Exactly six years ago I bought a Nintendo Wii – came home from Toys “R” Us, plugged it in. (The box is still there on the floor of my girlhood bedroom, right where I left it in another November.)
“Can you imagine, Al?” my mother asked my father. “In our lifetime?” She was standing around marveling as I – ahem – went bowling.
Then I saw the Wii’s “pacemaker” warning and now I was pushing my adoptive dad out of the room. “Out, out!” I commanded him. I was not going to be the one to murder my father, thank you.
I played videogames exactly because I wasn’t permitted to and I reviewed them for money simply to irritate my mother further. If you have a streak of impishness running through you, there is no better motivator than having someone in your life telling you what you cannot do.
It wasn’t until that February column, the one about Creatures, that my mother announced she finally understood.
“I think,” she said to me carefully, “I’ve been telling you the wrong thing.”
“No,” I said, and then I was unusually quiet, because I was beaming. Or maybe gloating. Or maybe I was just standing there quietly: I don’t remember.
I often tell freelancers that every article they write should be a love letter to just one person: they ought to picture that person, maybe pine a little for her or his love, as they write directly to that person. The Creatures column, I’d written directly to my mother.
I’ve never cried so hard as when they told me to play music during it – you know, during the whatever. The doctors were telling us to get the house ready: it was the first time anyone openly said death was imminent. I suddenly remembered I’d never gotten the living room CD player fixed. I doubled over; I almost vomited.
It has been proposed that the term DNR – literally, “do not resuscitate” – be replaced with the term AND. The words “do not resuscitate” imply crucial treatment is somehow being withheld; “allow natural death,” conversely, suggests that something is being given.
“People ignore families’ wishes all the time,” one of the doctors – the doctor I liked least – told me, smirking.
I launched into an angry speech, my If People Died Whenever They Felt Like It, Everyone Would Be Dead diatribe.
“I guess I was hoping there would be another option,” my cousin said to the doctor.
“Well,” I snapped at her, “this isn’t a buffet,” and my cousin burst into tears.

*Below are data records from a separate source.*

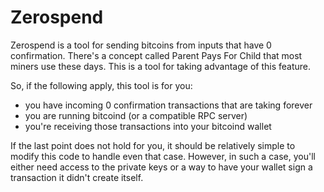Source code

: # Zerospend

Zerospend is a tool for sending bitcoins from inputs that have 0 confirmation.
There's a concept called Parent Pays For Child that most miners use these days. This is a tool for taking advantage of this feature.

So, if the following apply, this tool is for you:
- you have incoming 0 confirmation transactions that are taking forever
- you are running bitcoind (or a compatible RPC server)
- you're receiving those transactions into your bitcoind wallet

If the last point does not hold for you, it should be relatively simple to modify this code to handle even that case.
However, in such a case, you'll either need access to the private keys or a way to have your wallet sign a transaction it didn't create itself.
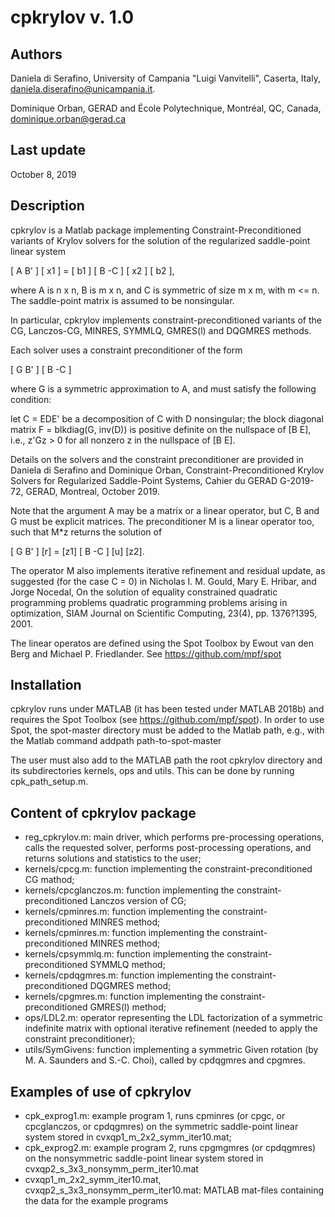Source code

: cpkrylov v. 1.0
===============

Authors
-------

Daniela di Serafino, University of Campania "Luigi Vanvitelli", Caserta, Italy,
daniela.diserafino@unicampania.it.

Dominique Orban, GERAD and École Polytechnique, Montréal, QC, Canada,
dominique.orban@gerad.ca

Last update
-----------

October 8, 2019

Description
-----------

cpkrylov is a Matlab package implementing Constraint-Preconditioned variants of
Krylov solvers for the solution of the regularized saddle-point linear system

   [ A  B' ] [ x1 ] = [ b1 ]
   [ B  -C ] [ x2 ]   [ b2 ],

where A is n x n, B is m x n, and C is symmetric of size m x m, with m <= n.
The saddle-point matrix is assumed to be nonsingular.

In particular, cpkrylov implements constraint-preconditioned variants of the
CG, Lanczos-CG, MINRES, SYMMLQ, GMRES(l) and DQGMRES methods.

Each solver uses a constraint preconditioner of the form

   [ G  B' ]
   [ B  -C ]

where G is a symmetric approximation to A, and must satisfy the
following condition:

let C = EDE' be a decomposition of C with D nonsingular;
the block diagonal matrix F = blkdiag(G, inv(D)) is positive definite
on the nullspace of [B E], i.e., z'Gz > 0 for all nonzero z in the
nullspace of [B E].

Details on the solvers and the constraint preconditioner are provided in
   Daniela di Serafino and Dominique Orban,
   Constraint-Preconditioned Krylov Solvers for Regularized Saddle-Point Systems,
   Cahier du GERAD G-2019-72, GERAD, Montreal, October 2019.

Note that the argument A may be a matrix or a linear operator, but C, B
and G must be explicit matrices. The preconditioner M is a linear
operator too, such that M*z returns the solution of

   [ G   B' ] [r] = [z1]
   [ B  -C  ] [u]   [z2].

The operator M also implements iterative refinement and residual update,
as suggested (for the case C = 0) in 
   Nicholas I. M. Gould, Mary E. Hribar, and Jorge Nocedal,
   On the solution of equality constrained quadratic programming
   problems quadratic programming problems arising in optimization,
   SIAM Journal on Scientific Computing, 23(4), pp. 1376?1395, 2001.

The linear operatos are defined using the Spot Toolbox by Ewout van
den Berg and Michael P. Friedlander. See
   https://github.com/mpf/spot

Installation
------------

cpkrylov runs under MATLAB (it has been tested under MATLAB 2018b) and requires
the Spot Toolbox (see https://github.com/mpf/spot). In order to use Spot, the
spot-master directory must be added to the Matlab path, e.g., with the Matlab command
   addpath path-to-spot-master

The user must also add to the MATLAB path the root cpkrylov directory and its subdirectories
kernels, ops and utils. This can be done by running cpk_path_setup.m.

Content of cpkrylov package
---------------------------

- reg_cpkrylov.m:         main driver, which performs pre-processing operations,
                          calls the requested solver, performs post-processing operations,
                          and returns solutions and statistics to the user;
- kernels/cpcg.m:         function implementing the constraint-preconditioned CG mathod;
- kernels/cpcglanczos.m:  function implementing the constraint-preconditioned Lanczos version of CG;
- kernels/cpminres.m:     function implementing the constraint-preconditioned MINRES method;
- kernels/cpminres.m:     function implementing the constraint-preconditioned MINRES method;
- kernels/cpsymmlq.m:     function implementing the constraint-preconditioned SYMMLQ method;
- kernels/cpdqgmres.m:    function implementing the constraint-preconditioned DQGMRES method;
- kernels/cpgmres.m:      function implementing the constraint-preconditioned GMRES(l) method;
- ops/LDL2.m:             operator representing the LDL factorization of a symmetric indefinite
                          matrix with optional iterative refinement (needed to apply the constraint
                          preconditioner);
- utils/SymGivens:        function implementing a symmetric Given rotation (by M. A. Saunders and
                          S.-C. Choi), called by cpdqgmres and cpgmres.

Examples of use of cpkrylov
---------------------------

- cpk_exprog1.m:          example program 1, runs cpminres (or cpgc, or cpcglanczos, or
                          cpdqgmres) on the symmetric saddle-point linear system stored in
                          cvxqp1_m_2x2_symm_iter10.mat;
- cpk_exprog2.m:          example program 2, runs cpgmgmres (or cpdqgmres) on the nonsymmetric
                          saddle-point linear system stored in cvxqp2_s_3x3_nonsymm_perm_iter10.mat
- cvxqp1_m_2x2_symm_iter10.mat, cvxqp2_s_3x3_nonsymm_perm_iter10.mat:
                          MATLAB mat-files containing the data for the example programs
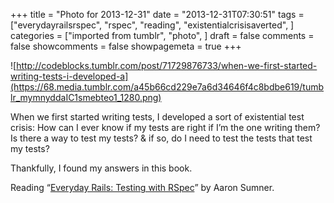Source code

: +++
title = "Photo for 2013-12-31"
date = "2013-12-31T07:30:51"
tags = ["everydayrailsrspec", "rspec", "reading", "existentialcrisisaverted", ]
categories = ["imported from tumblr", "photo", ]
draft = false
comments = false
showcomments = false
showpagemeta = true
+++

![http://codeblocks.tumblr.com/post/71729876733/when-we-first-started-writing-tests-i-developed-a](https://68.media.tumblr.com/a45b66cd229e7a6d34646f4c8bdbe619/tumblr_mymnyddaIC1smebteo1_1280.png) <br /> <p>When we first started writing tests, I developed a sort of existential test crisis: How can I ever know if my tests are right if I&rsquo;m the one writing them? Is there a way to test my tests? &amp; if so, do I need to test the tests that test my tests?</p>
<p>Thankfully, I found my answers in this book. </p>
<p>Reading &ldquo;<a href="http://everydayrails.com/rspecbook/" target="_blank">Everyday Rails: Testing with RSpec</a>&rdquo; by Aaron Sumner. </p>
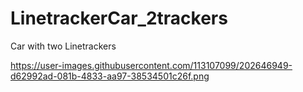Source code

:# LinetrackerCar_2trackers
Car with two Linetrackers

https://user-images.githubusercontent.com/113107099/202646949-d62992ad-081b-4833-aa97-38534501c26f.png

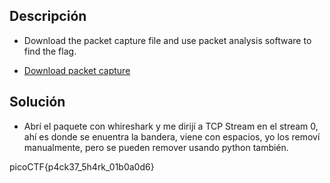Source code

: ## Descripción

- Download the packet capture file and use packet analysis software to find the flag.

-   [Download packet capture](https://artifacts.picoctf.net/c/201/network-dump.flag.pcap)

## Solución

- Abrí el paquete con whireshark y me dirijí a TCP Stream en el stream 0, ahí es donde se enuentra la bandera, viene con espacios, yo los removí manualmente, pero se pueden remover usando python también.

picoCTF{p4ck37_5h4rk_01b0a0d6}
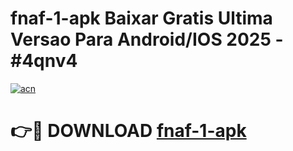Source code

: # fnaf-1-apk Baixar Gratis Ultima Versao Para Android/IOS 2025 - #4qnv4

[![acn](https://github.com/user-attachments/assets/0f9c940e-d8b0-45ae-aac7-cd30a18b3e1c)](https://app.mediaupload.pro/?title=fnaf-1-apk&ref=15F)

# 👉🔴 DOWNLOAD [fnaf-1-apk](https://app.mediaupload.pro/?title=fnaf-1-apk&ref=15F)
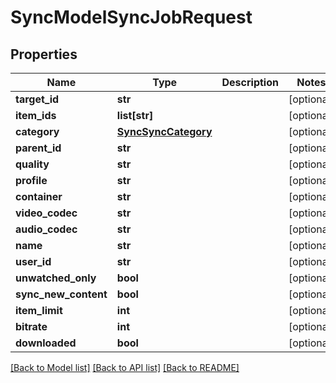 # SyncModelSyncJobRequest

## Properties
Name | Type | Description | Notes
------------ | ------------- | ------------- | -------------
**target_id** | **str** |  | [optional] 
**item_ids** | **list[str]** |  | [optional] 
**category** | [**SyncSyncCategory**](SyncSyncCategory.md) |  | [optional] 
**parent_id** | **str** |  | [optional] 
**quality** | **str** |  | [optional] 
**profile** | **str** |  | [optional] 
**container** | **str** |  | [optional] 
**video_codec** | **str** |  | [optional] 
**audio_codec** | **str** |  | [optional] 
**name** | **str** |  | [optional] 
**user_id** | **str** |  | [optional] 
**unwatched_only** | **bool** |  | [optional] 
**sync_new_content** | **bool** |  | [optional] 
**item_limit** | **int** |  | [optional] 
**bitrate** | **int** |  | [optional] 
**downloaded** | **bool** |  | [optional] 

[[Back to Model list]](../README.md#documentation-for-models) [[Back to API list]](../README.md#documentation-for-api-endpoints) [[Back to README]](../README.md)

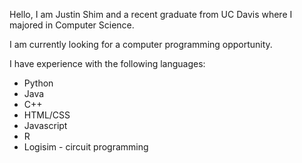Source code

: Hello, I am Justin Shim and a recent graduate from UC Davis where I majored in Computer Science.

I am currently looking for a computer programming opportunity.

I have experience with the following languages:
- Python
- Java
- C++
- HTML/CSS
- Javascript
- R
- Logisim - circuit programming
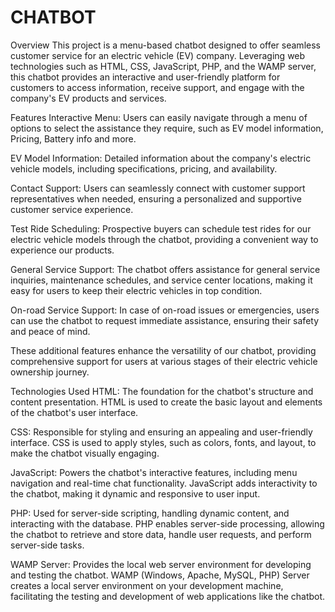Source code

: # CHATBOT
Overview
This project is a menu-based chatbot designed to offer seamless customer service for an electric vehicle (EV) company. Leveraging web technologies such as HTML, CSS, JavaScript, PHP, and the WAMP server, this chatbot provides an interactive and user-friendly platform for customers to access information, receive support, and engage with the company's EV products and services.

Features
Interactive Menu: Users can easily navigate through a menu of options to select the assistance they require, such as EV model information, Pricing, Battery info and more.

EV Model Information: Detailed information about the company's electric vehicle models, including specifications, pricing, and availability.

Contact Support: Users can seamlessly connect with customer support representatives when needed, ensuring a personalized and supportive customer service experience.

Test Ride Scheduling: Prospective buyers can schedule test rides for our electric vehicle models through the chatbot, providing a convenient way to experience our products.

General Service Support: The chatbot offers assistance for general service inquiries, maintenance schedules, and service center locations, making it easy for users to keep their electric vehicles in top condition.

On-road Service Support: In case of on-road issues or emergencies, users can use the chatbot to request immediate assistance, ensuring their safety and peace of mind.

These additional features enhance the versatility of our chatbot, providing comprehensive support for users at various stages of their electric vehicle ownership journey.

Technologies Used
HTML: The foundation for the chatbot's structure and content presentation. HTML is used to create the basic layout and elements of the chatbot's user interface.

CSS: Responsible for styling and ensuring an appealing and user-friendly interface. CSS is used to apply styles, such as colors, fonts, and layout, to make the chatbot visually engaging.

JavaScript: Powers the chatbot's interactive features, including menu navigation and real-time chat functionality. JavaScript adds interactivity to the chatbot, making it dynamic and responsive to user input.

PHP: Used for server-side scripting, handling dynamic content, and interacting with the database. PHP enables server-side processing, allowing the chatbot to retrieve and store data, handle user requests, and perform server-side tasks.

WAMP Server: Provides the local web server environment for developing and testing the chatbot. WAMP (Windows, Apache, MySQL, PHP) Server creates a local server environment on your development machine, facilitating the testing and development of web applications like the chatbot.

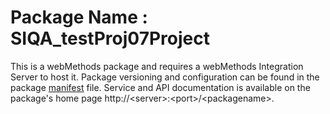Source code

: # Package Name : SIQA_testProj07Project
This is a webMethods package and requires a webMethods Integration Server to host it. Package versioning and configuration can be found in the package [manifest](./SIQA_testProj07Project/manifest.v3) file. Service and API documentation is available on the package's home page http://&lt;server&gt;:&lt;port&gt;/&lt;packagename>.
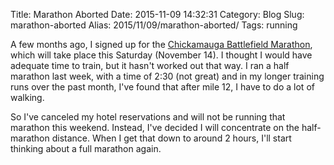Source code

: Title: Marathon Aborted
Date: 2015-11-09 14:32:31
Category: Blog
Slug: marathon-aborted
Alias: 2015/11/09/marathon-aborted/
Tags: running


A few months ago, I signed up for the [Chickamauga Battlefield Marathon](http://www.battlefieldmarathon.com), which will take place this Saturday (November 14). I thought I would have adequate time to train, but it hasn't worked out that way. I ran a half marathon last week, with a time of 2:30 (not great) and in my longer training runs over the past month, I've found that after mile 12, I have to do a lot of walking.

So I've canceled my hotel reservations and will not be running that marathon this weekend. Instead, I've decided I will concentrate on the half-marathon distance. When I get that down to around 2 hours, I'll start thinking about a full marathon again.
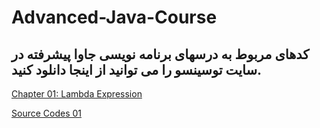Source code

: # Advanced-Java-Course
کدهای مربوط به درسهای برنامه نویسی جاوا پیشرفته در سایت توسینسو را می توانید از اینجا دانلود کنید.
---
[Chapter 01: Lambda Expression](https://programming.tosinso.com/fa/videos/7847)

[Source Codes 01](https://github.com/MehdiAdeliFar/Advanced-Java-Course/tree/master/01%20Lambda%20Expressions)
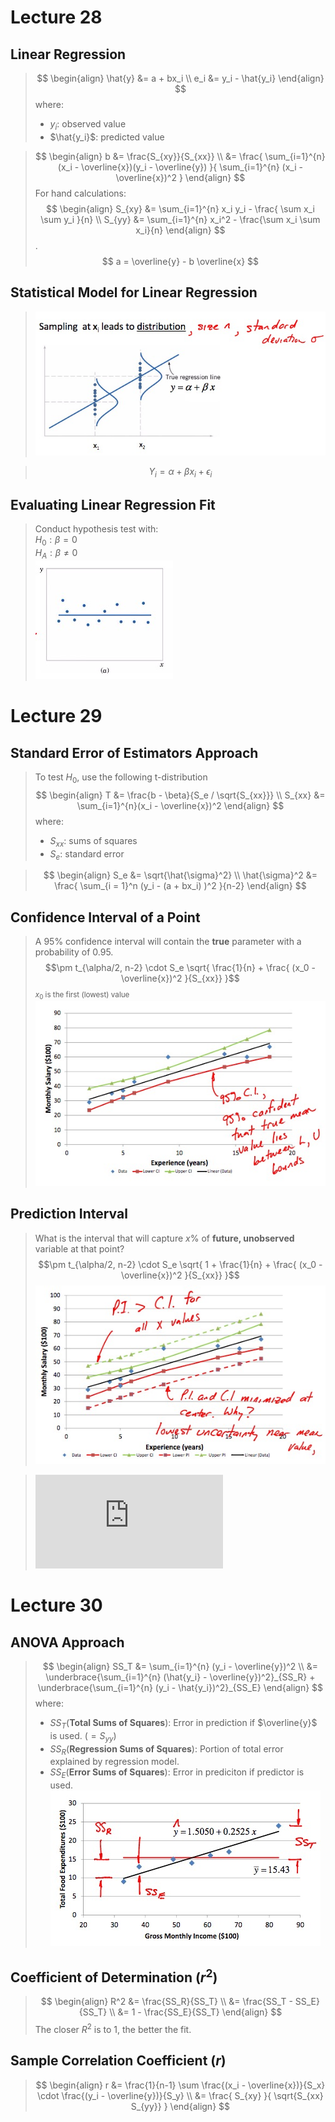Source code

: 
# Lecture 28

## Linear Regression

> 
> $$
\begin{align}
\hat{y} &= a + bx_i \\
e_i &= y_i - \hat{y_i}
\end{align}
$$
> where:  
>
> * $y_i$: observed value  
> * $\hat{y_i}$: predicted value

>
> $$
\begin{align}
b &= \frac{S_{xy}}{S_{xx}} \\
  &= \frac{ \sum_{i=1}^{n} (x_i - \overline{x})(y_i - \overline{y}) }{ \sum_{i=1}^{n} (x_i - \overline{x})^2 }
\end{align}
$$
> For hand calculations:
> $$
\begin{align}
S_{xy} &= \sum_{i=1}^{n} x_i y_i - \frac{ \sum x_i \sum y_i }{n} \\
S_{yy} &= \sum_{i=1}^{n} x_i^2 - \frac{\sum x_i \sum x_i}{n} 
\end{align}
$$
> .
>$$
a = \overline{y} - b \overline{x}
$$

## Statistical Model for Linear Regression

> ![](./res/sampling_distribution_linear_regression.jpg)

> $$Y_i = \alpha + \beta x_i + \epsilon_i$$
> 

## Evaluating Linear Regression Fit

> Conduct hypothesis test with:  
> $H_0: \beta = 0$  
> $H_A: \beta \neq 0$  
> ![](./res/variance_from_slope.jpg)

# Lecture 29

## Standard Error of Estimators Approach

> To test $H_0$, use the following t-distribution
> $$
\begin{align}
T &= \frac{b - \beta}{S_e / \sqrt{S_{xx}}} \\
S_{xx} &= \sum_{i=1}^{n}(x_i - \overline{x})^2
\end{align}
$$
> where:  
>
> * $S_{xx}$: sums of squares
> * $S_e$: standard error

> $$
\begin{align}
S_e &= \sqrt{\hat{\sigma}^2} \\
\hat{\sigma}^2 &= \frac{ \sum_{i = 1}^n (y_i - (a + bx_i) )^2 }{n-2}
\end{align}
$$

## Confidence Interval of a Point

> 
> A 95% confidence interval will contain the **true** parameter with a probability of 0.95.
> $$\pm t_{\alpha/2, n-2} \cdot S_e \sqrt{ \frac{1}{n} + \frac{ (x_0 - \overline{x})^2 }{S_{xx}} }$$
> <small>$x_0$ is the first (lowest) value</small>
> ![](./res/ci_graph.jpg)

## Prediction Interval

> 
> What is the interval that will capture $x$% of **future, unobserved** variable at that point?
> $$\pm t_{\alpha/2, n-2} \cdot S_e \sqrt{ 1 + \frac{1}{n} +  \frac{ (x_0 - \overline{x})^2 }{S_{xx}} }$$
> ![](./res/ci_pi_graph.jpg)

> ![More in depth explaination of CI and PI](http://www.cs.wayne.edu/~hzhang/courses/7290/Lectures/11%20-%20Simple%20Linear%20Regression%20Models.pdf)

# Lecture 30

## ANOVA Approach

> $$
\begin{align}
SS_T &= \sum_{i=1}^{n} (y_i - \overline{y})^2 \\
     &= \underbrace{\sum_{i=1}^{n} (\hat{y_i} - \overline{y})^2}_{SS_R} + \underbrace{\sum_{i=1}^{n} (y_i - \hat{y_i})^2}_{SS_E}
\end{align}
$$
> where:  
> 
> * $SS_T$(**Total Sums of Squares**): Error in prediction if $\overline{y}$ is used. ($=S_{yy}$)  
> * $SS_R$(**Regression Sums of Squares**): Portion of total error explained by regression model.  
> * $SS_E$(**Error Sums of Squares**): Error in prediciton if predictor is used.
> ![](./res/SS_T_R_E.jpg)

## Coefficient of Determination ($r^2$)

> $$
\begin{align}
R^2 &= \frac{SS_R}{SS_T} \\
    &= \frac{SS_T - SS_E}{SS_T} \\
    &= 1 - \frac{SS_E}{SS_T}
\end{align}
$$
> The closer $R^2$ is to 1, the better the fit.

## Sample Correlation Coefficient ($r$)

> $$
\begin{align}
r &= \frac{1}{n-1} \sum \frac{(x_i - \overline{x})}{S_x} \cdot \frac{(y_i - \overline{y})}{S_y} \\
  &= \frac{ S_{xy} }{ \sqrt{S_{xx} S_{yy}} }
\end{align}
$$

My mother didn’t adopt me until 1993, but I moved in with her a few years earlier, in 1989.
When I was a child I was frightened of needles and during my first immunization the doctors had to chase me through the room, had to hold me down and stick me. I have always been scared of doctors.
After that, my mother and I worked out a system: I would concentrate on her face, and she would hold my hand and recite, “I love you, I love you, I love you, I love you—”
I sat in the darkened ICU and thought a lot about videogames. I thought about possibilities and branching decision trees.
One very bad night, I realized I’d started thinking about games in which you, the main character, are tasked with giving your victims the “best” possible death, games in which a death can somehow be botched.
It was September 23, near midnight, and the nurse was switching out my mother’s fluids. I watched, alarmed, as my mother’s vitals plunged. Then new bags were connected and the little line graphs on monitors, illustrating how “alive” she was, righted themselves and straightened.
I stared at the nurse. “There isn’t time to get her all the way home,” I said.
“I’m not allowed to guess,” the nurse said. “But—”
I’d worked so hard to improve my mother’s condition; in reality, I had bungled her death instead. I had encouraged what was already, with or without my stabs at intervention, a complete shitshow.
One time, I glanced over and my mother’s eyes were perfectly focused. They were focused on me.
“Oh,” I said to her numbly, “you’re awake. Hang on.” I dug around my totebag.
“I have a couple things I wanted to show you,” I said to her, then, walking to the bed and sitting. “Do you remember the game I did voice for? It came out. Hang on, I’ll show you.”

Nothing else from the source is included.